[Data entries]

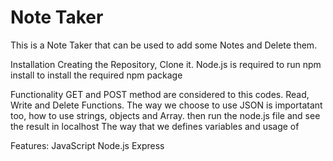 # Note Taker 
This is a Note Taker that can be used to add some Notes and Delete them.

Installation
Creating the Repository, Clone it.
Node.js is required to run 
npm install to install the required npm package

Functionality
GET and POST method are considered to this codes. 
Read, Write and Delete Functions.
The way we choose to use JSON is importatant too, how to use strings, objects and Array.
then run the node.js file and see the result in localhost
The way that we defines variables and usage of 

Features:
JavaScript
Node.js
Express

EXERCISE GOAL: You are asked to output the records precisely as they appear, minus any pictures.

YOUR SOLUTION:
 # Note Taker 
This is a Note Taker that can be used to add some Notes and Delete them.

Installation
Creating the Repository, Clone it.
Node.js is required to run 
npm install to install the required npm package

Functionality
GET and POST method are considered to this codes. 
Read, Write and Delete Functions.
The way we choose to use JSON is importatant too, how to use strings, objects and Array.
then run the node.js file and see the result in localhost
The way that we defines variables and usage of 

Features:
JavaScript
Node.js
Express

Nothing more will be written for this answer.